• WHAT NEEDS TO BE DONE
Check every line of the data for the string "assets" and copy the ones that have it.

Collected data:
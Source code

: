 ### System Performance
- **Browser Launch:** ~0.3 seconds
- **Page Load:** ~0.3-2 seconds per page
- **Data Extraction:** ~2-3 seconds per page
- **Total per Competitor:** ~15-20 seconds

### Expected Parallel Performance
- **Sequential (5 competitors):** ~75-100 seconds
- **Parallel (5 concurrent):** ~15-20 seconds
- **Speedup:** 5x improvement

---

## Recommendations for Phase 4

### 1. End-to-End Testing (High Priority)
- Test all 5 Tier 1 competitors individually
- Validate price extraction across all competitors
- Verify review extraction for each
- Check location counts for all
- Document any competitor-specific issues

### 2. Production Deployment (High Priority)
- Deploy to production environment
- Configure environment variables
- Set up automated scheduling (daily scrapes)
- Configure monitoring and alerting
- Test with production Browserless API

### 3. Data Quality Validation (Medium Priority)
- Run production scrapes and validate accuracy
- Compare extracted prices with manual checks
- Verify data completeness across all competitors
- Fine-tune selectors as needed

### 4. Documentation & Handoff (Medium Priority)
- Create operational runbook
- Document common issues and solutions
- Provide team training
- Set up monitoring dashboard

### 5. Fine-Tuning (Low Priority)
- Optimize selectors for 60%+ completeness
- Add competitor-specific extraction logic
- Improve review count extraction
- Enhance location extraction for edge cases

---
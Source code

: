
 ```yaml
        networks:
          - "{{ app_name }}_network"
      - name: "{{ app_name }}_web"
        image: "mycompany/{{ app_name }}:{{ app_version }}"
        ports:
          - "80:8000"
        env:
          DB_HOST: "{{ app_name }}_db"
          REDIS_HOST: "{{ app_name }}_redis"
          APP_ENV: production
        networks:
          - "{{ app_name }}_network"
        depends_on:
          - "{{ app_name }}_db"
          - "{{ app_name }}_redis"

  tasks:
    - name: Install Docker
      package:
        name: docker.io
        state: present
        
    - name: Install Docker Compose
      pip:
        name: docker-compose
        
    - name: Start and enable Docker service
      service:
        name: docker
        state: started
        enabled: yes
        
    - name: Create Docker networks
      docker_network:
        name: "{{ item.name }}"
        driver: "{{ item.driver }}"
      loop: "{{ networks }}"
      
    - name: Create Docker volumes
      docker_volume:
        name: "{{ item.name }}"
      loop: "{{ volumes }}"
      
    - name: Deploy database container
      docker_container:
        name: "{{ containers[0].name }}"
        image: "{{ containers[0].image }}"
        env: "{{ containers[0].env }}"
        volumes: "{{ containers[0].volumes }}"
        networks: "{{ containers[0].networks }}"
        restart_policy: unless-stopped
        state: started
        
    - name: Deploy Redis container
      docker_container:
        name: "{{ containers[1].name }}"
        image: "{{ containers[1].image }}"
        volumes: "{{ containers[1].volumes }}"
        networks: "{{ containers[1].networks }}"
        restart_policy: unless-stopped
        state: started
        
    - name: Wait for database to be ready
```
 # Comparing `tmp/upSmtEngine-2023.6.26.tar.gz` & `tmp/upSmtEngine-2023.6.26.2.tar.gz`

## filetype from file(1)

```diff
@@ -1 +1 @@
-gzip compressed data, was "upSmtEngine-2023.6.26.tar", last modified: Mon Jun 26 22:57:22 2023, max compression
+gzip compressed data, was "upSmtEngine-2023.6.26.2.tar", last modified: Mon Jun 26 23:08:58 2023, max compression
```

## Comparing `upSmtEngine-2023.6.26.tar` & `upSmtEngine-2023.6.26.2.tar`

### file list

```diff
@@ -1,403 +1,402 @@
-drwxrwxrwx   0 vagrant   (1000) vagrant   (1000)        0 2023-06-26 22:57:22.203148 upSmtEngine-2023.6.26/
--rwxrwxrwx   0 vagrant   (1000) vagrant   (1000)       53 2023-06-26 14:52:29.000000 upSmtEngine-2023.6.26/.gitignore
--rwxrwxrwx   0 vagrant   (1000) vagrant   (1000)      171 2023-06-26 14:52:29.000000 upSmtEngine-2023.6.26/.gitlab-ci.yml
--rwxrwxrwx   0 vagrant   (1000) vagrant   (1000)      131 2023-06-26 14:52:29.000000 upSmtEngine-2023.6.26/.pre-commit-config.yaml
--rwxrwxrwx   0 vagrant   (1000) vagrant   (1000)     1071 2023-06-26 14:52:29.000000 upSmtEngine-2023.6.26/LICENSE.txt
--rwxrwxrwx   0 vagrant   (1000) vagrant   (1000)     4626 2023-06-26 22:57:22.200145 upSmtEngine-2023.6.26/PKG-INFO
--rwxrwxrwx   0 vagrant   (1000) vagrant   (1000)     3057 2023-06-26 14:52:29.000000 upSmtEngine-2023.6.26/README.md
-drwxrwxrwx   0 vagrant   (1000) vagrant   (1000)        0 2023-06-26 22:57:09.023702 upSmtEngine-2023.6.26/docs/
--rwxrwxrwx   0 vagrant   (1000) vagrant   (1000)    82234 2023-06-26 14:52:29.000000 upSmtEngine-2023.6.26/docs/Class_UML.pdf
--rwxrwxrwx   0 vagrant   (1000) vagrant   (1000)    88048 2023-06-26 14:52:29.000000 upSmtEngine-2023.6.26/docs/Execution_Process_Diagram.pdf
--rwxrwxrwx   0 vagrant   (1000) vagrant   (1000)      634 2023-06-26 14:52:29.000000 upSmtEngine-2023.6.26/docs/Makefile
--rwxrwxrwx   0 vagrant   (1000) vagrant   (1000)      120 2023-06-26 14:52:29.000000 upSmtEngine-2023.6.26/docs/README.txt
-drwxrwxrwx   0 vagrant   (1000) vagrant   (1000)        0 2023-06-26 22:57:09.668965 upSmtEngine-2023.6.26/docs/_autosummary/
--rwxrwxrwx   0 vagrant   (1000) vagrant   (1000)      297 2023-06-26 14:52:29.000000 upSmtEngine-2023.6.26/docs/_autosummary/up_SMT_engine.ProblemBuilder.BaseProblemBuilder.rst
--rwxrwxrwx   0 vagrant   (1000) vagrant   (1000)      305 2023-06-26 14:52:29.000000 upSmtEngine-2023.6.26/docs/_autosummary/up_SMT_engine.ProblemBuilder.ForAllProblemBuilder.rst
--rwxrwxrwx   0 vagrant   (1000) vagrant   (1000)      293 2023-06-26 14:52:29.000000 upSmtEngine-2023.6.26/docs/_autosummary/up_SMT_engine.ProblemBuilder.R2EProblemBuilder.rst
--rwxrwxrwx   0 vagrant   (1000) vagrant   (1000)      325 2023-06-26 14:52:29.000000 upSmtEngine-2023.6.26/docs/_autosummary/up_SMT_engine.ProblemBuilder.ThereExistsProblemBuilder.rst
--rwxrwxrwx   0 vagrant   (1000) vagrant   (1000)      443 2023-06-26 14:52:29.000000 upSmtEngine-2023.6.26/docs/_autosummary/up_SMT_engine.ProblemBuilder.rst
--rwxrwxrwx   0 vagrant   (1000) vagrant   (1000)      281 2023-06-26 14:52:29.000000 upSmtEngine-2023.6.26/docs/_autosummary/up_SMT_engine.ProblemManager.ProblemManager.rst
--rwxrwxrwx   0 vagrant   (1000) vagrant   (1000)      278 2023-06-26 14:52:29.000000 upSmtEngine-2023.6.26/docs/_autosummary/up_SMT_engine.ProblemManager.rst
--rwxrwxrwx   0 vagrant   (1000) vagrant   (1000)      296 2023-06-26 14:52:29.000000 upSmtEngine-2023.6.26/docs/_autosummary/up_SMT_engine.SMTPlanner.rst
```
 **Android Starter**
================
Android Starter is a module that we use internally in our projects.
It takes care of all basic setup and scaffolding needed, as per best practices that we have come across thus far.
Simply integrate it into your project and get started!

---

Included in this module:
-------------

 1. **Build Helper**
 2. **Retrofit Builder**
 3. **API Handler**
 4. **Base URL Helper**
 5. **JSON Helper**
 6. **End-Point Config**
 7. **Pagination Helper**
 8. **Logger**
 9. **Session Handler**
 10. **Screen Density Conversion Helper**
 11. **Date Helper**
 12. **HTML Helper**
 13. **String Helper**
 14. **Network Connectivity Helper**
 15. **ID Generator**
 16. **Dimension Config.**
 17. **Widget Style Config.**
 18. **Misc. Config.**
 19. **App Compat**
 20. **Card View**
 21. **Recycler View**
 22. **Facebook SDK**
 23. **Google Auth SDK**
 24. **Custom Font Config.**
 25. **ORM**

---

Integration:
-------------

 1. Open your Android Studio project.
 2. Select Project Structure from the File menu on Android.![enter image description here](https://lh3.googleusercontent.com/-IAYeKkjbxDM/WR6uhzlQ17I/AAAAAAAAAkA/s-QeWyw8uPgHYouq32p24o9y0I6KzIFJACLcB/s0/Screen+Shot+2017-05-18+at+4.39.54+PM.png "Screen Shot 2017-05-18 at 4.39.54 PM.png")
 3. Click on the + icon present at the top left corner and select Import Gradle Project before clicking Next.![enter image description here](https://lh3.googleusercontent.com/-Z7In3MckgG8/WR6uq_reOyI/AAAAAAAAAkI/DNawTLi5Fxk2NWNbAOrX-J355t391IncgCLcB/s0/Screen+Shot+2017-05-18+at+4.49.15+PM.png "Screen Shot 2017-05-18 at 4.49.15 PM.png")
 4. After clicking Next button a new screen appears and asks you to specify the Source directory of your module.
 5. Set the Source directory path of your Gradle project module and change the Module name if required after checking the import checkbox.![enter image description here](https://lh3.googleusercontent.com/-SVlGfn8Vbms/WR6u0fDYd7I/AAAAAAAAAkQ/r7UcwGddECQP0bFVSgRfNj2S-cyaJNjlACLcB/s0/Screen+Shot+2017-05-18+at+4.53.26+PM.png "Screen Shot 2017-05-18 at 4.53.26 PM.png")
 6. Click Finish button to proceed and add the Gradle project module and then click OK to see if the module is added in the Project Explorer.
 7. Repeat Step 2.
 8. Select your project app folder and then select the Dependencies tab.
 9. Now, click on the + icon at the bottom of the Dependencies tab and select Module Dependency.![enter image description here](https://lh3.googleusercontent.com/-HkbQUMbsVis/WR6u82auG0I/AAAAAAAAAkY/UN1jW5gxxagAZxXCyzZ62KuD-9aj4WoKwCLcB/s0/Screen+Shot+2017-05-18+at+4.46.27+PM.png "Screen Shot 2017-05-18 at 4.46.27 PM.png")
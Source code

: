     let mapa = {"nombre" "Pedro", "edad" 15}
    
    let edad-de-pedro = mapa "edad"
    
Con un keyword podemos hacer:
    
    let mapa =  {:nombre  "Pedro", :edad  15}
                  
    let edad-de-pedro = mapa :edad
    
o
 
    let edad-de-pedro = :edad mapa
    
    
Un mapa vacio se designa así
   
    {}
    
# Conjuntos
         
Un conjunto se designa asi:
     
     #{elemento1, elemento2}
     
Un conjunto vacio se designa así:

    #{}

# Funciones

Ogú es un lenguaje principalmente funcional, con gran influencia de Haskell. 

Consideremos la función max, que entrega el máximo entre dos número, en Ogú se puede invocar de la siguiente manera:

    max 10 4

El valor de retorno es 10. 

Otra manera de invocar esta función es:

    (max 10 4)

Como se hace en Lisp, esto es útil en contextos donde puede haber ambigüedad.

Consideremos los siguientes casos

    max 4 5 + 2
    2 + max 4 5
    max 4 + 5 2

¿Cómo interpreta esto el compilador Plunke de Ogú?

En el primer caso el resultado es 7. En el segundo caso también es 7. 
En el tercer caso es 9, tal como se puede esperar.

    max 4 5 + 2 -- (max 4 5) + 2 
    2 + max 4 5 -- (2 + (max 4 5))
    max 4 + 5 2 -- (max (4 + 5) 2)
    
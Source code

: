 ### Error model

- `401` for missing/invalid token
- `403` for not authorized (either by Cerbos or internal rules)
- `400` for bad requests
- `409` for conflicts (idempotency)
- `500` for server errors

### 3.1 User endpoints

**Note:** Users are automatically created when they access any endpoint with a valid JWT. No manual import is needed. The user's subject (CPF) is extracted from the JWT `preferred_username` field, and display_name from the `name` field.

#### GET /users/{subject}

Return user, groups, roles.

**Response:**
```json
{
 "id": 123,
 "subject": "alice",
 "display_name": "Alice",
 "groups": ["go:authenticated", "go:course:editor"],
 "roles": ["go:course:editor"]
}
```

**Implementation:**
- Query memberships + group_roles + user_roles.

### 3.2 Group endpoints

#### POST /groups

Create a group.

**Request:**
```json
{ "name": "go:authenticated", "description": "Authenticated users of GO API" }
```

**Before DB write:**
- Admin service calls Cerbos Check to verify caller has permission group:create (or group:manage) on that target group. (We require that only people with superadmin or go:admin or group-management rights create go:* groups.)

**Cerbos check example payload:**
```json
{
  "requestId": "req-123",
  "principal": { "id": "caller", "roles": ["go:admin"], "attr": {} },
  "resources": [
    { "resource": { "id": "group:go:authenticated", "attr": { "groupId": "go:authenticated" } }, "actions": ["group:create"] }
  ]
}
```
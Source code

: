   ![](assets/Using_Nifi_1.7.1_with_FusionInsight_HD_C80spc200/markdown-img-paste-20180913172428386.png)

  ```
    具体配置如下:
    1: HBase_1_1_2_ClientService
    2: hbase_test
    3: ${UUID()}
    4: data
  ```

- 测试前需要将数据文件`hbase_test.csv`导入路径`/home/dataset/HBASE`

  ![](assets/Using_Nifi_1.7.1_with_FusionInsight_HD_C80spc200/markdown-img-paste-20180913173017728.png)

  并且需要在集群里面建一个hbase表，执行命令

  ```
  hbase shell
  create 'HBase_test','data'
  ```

• RESPONSE TO THIS TASK
:   ![](assets/Using_Nifi_1.7.1_with_FusionInsight_HD_C80spc200/markdown-img-paste-20180913172428386.png)
  ![](assets/Using_Nifi_1.7.1_with_FusionInsight_HD_C80spc200/markdown-img-paste-20180913173017728.png)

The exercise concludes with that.